Check every line of the entries that follow, and copy the ones containing "which".

◆ Given records:
________________

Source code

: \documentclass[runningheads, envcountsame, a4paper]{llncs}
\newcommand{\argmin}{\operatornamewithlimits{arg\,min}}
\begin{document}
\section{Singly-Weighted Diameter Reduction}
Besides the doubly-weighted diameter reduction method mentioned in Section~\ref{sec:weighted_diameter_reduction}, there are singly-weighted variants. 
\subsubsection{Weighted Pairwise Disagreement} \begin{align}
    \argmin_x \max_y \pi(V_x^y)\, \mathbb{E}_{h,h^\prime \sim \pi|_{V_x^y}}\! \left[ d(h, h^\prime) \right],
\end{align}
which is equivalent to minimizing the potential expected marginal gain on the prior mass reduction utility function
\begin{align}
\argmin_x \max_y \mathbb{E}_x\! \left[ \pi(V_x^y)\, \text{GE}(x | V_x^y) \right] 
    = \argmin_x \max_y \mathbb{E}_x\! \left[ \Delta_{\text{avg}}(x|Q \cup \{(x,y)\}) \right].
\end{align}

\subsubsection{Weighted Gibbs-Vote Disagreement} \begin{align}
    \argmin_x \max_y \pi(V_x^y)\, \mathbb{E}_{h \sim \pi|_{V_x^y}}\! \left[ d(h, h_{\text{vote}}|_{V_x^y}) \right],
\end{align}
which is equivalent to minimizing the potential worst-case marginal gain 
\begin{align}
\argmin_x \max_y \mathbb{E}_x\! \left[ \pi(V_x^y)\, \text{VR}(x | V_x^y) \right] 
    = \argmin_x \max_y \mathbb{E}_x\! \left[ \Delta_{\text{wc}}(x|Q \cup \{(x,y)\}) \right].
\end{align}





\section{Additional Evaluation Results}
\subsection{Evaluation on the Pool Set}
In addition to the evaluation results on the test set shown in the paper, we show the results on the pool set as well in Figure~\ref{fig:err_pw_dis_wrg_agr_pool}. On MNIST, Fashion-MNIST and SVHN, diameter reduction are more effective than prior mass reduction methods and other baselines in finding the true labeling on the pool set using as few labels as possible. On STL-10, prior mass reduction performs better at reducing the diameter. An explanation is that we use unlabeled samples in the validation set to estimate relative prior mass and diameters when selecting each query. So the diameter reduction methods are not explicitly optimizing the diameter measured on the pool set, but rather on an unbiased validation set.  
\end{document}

________________

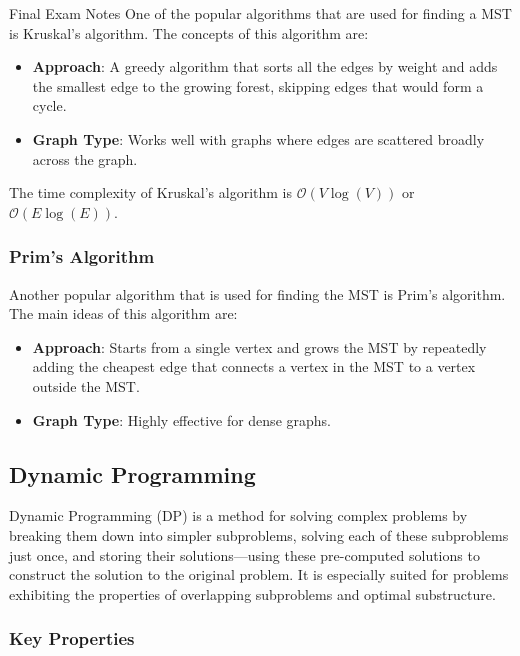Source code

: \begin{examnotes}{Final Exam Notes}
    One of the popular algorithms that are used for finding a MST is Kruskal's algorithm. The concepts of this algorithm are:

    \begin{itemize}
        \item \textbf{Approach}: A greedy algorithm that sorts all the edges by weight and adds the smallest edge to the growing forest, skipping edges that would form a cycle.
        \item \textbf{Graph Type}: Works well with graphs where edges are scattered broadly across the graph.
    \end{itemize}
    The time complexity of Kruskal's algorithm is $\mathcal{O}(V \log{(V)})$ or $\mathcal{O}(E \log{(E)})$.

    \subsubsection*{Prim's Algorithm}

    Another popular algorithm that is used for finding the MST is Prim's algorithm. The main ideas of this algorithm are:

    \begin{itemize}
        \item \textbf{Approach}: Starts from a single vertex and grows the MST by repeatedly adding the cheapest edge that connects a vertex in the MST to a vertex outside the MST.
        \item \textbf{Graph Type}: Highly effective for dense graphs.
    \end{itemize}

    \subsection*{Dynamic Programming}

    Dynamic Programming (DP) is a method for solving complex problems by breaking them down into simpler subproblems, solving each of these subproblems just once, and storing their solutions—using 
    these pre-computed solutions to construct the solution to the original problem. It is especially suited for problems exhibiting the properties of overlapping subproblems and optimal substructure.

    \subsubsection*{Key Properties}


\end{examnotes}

________________

◆ Solution:
which is equivalent to minimizing the potential expected marginal gain on the prior mass reduction utility function
which is equivalent to minimizing the potential worst-case marginal gain 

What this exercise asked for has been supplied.